Michael Falade is a qualified civil engineer and former senior lecturer at the Ondo State Polytechnic, now Rufus Giwa Polytechnic, Owo. Curiously, however, this man is currently eking out a living from street begging. Falade, who related how he lost his lucrative job at the tertiary institution, said he had since transformed from a professional engineering and consummate polytechnic lecturer into a beggar.

“I am an engineer by profession and a registered civil engineer. I am a member of the Nigeria Society of Engineers and was a lecturer at the Ondo State Polytechnic, Owo, which is now renamed Rufus Giwa Polytechnic. I am a native of Akure, the Ondo State capital and I am married with children. By next year, I will be 63 years old,” Falade said.

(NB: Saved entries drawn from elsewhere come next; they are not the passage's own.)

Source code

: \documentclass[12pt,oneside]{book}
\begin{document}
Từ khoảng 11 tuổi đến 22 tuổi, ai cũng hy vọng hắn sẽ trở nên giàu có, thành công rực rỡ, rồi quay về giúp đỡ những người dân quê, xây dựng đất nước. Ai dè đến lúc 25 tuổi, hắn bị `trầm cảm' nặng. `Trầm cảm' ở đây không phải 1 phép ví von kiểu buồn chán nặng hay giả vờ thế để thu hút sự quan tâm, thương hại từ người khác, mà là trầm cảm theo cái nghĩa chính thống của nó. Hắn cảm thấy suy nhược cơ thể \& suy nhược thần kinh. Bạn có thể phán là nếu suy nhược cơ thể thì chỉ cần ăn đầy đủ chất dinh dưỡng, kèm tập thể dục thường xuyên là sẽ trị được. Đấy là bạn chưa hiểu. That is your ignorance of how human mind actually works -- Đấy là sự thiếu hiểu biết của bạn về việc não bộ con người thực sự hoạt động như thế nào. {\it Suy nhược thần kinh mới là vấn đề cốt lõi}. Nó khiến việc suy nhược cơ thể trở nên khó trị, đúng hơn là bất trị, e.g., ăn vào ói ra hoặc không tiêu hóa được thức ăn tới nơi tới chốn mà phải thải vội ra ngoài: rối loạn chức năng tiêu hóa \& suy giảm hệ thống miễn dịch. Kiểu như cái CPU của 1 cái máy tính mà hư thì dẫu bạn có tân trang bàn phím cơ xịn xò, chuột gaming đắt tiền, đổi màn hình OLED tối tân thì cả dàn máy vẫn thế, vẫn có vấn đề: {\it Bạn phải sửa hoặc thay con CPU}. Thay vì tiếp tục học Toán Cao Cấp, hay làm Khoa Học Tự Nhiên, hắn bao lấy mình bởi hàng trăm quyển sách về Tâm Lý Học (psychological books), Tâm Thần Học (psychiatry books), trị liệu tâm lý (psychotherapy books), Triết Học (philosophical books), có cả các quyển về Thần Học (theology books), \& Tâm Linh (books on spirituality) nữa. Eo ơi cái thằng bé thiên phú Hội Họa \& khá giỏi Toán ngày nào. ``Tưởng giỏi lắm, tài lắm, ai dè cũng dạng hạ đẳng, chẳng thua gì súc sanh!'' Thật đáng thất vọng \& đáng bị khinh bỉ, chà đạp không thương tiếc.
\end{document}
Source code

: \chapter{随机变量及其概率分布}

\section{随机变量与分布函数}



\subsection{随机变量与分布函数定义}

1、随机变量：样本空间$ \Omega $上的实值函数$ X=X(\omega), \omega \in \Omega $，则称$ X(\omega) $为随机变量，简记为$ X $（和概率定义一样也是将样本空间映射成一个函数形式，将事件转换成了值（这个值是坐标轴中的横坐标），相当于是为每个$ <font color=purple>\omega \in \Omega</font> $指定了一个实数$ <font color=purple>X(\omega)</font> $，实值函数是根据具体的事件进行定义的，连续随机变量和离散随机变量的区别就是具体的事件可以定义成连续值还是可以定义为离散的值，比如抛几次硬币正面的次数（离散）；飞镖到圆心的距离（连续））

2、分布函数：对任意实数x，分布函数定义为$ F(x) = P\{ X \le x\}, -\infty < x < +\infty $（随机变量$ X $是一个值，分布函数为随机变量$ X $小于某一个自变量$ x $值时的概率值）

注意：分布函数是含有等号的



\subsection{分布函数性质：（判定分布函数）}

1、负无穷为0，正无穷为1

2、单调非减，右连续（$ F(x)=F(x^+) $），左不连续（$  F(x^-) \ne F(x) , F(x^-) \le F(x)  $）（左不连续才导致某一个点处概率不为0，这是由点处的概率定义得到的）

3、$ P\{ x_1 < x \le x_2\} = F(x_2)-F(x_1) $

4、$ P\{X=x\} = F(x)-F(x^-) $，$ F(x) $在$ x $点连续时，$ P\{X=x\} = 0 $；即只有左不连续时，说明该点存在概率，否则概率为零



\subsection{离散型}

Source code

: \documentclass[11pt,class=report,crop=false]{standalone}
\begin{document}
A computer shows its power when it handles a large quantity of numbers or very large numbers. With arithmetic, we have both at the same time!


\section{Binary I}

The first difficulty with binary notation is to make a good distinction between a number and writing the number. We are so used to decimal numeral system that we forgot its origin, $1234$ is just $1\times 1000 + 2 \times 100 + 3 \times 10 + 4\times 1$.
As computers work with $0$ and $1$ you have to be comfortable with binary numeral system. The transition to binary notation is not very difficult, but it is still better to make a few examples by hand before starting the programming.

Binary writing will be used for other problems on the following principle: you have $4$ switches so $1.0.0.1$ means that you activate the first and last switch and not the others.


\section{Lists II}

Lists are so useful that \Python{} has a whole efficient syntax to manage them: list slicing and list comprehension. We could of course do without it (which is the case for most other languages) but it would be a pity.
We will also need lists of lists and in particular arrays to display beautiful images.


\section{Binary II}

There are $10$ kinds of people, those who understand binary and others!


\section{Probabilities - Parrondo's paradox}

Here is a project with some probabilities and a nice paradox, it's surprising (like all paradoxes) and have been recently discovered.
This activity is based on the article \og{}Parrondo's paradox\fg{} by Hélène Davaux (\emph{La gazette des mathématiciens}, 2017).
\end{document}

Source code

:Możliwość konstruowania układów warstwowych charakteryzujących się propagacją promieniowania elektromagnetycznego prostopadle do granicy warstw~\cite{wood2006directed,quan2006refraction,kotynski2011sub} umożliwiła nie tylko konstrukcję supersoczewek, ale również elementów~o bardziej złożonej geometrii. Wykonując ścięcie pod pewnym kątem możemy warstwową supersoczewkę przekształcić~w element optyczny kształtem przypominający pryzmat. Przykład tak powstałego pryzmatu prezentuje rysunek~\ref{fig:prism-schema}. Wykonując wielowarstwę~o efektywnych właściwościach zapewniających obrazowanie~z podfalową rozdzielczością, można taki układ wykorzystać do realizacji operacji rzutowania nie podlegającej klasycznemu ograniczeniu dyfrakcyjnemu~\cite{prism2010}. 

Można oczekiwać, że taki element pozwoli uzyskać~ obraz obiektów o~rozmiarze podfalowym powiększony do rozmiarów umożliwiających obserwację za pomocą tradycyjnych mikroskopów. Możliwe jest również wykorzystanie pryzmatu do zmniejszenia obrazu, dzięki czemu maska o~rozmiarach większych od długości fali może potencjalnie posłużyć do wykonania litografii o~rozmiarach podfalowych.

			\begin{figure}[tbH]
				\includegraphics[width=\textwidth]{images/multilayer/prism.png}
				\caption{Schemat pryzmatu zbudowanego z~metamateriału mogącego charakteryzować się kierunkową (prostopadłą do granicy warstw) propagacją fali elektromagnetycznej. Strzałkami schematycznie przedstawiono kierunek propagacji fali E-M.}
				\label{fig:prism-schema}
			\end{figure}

On why he chose begging as a means of livelihood, considering the prestige in the engineering profession, the former senior lecturer said, “If you take a close look at me, you would notice a proof of physical deformity. I was a senior lecturer for 30 years until I got knocked down by stroke, also known as cerebralvascular accident. That was in 1993. I battled the ailment for several years and in the process, I lost my job.”


He said the management of the Ondo State Polytechnic retired him prematurely. “In fact, they sacked me because they believed I was no longer productive and was placed on N7,000 monthly pension, which cannot sustain me and my family. This, therefore, pushed me into begging,” he disclosed.

The most honourable thing for Falade, one would think, would have been to find something else to do in the field of civil engineering. But the former senior lecturer had this to say: “My current state of health does not permit me to do that. I tried to seek help from friends and family members, to enable me raise money to establish myself but nobody was ready to help. When my health problem began, the NSE assisted me with N10,000, which was a lot of money then. However, the money couldn’t solve the problem.

“I have a lot of responsibilities to shoulder. I am a father of four children; two of them have graduated while the rest two are still in the university. I have to struggle for their survival. I want to ensure that they complete their education so that they could become important personalities in life.”


Falade is currently raising money to finance his children’s education through street begging. “I am a professional beggar. I don’t have any other means of livelihood for now than begging for alms. I am very prudent with the little money I realise on a daily basis. I save my money in the bank. As I am talking to you now, I am heading to the bank to check my cash balance,” he said, smiling cherubically.

Falade admitted being at the opening ceremony of a workshop organised by the NSE in Akure recently, but said he was not formally invited as a participant.

“I was not formally invited. I was just there to witness the opening ceremony. I also used the opportunity to see some of my old friends and colleagues. But I left almost immediately because I felt isolated and ashamed of myself,” he added.

The former polytechnic senior lecturer is not realising much from alms seeking. He admitted that there was no fixed income because what he could realise depended on the mood of the people towards him. “The highest money I have received in a day was N2,000. No matter how big or small the money may be, I make sure I pay my tithe to God. I thank God that I don’t pay house rent. I live in Ijapo Estate in Akure. A friend gave me an apartment where I stay with my family,” he said.


He debunked the insinuation that he ran into bad health in the academy because of inordinate lust for the opposite sex. “My brother, it is not correct that I was running after campus girls. Though as a lecturer, I was often tempted by many female students, I managed to overcome their temptations through the power of prayer and determination. I was never a promiscuous lecturer,” he said.

Falade, however, appears to have resigned to his present fate, probably praying that one or two of his children would be buoyant soon enough to lift him from the lowly status of alms seeking.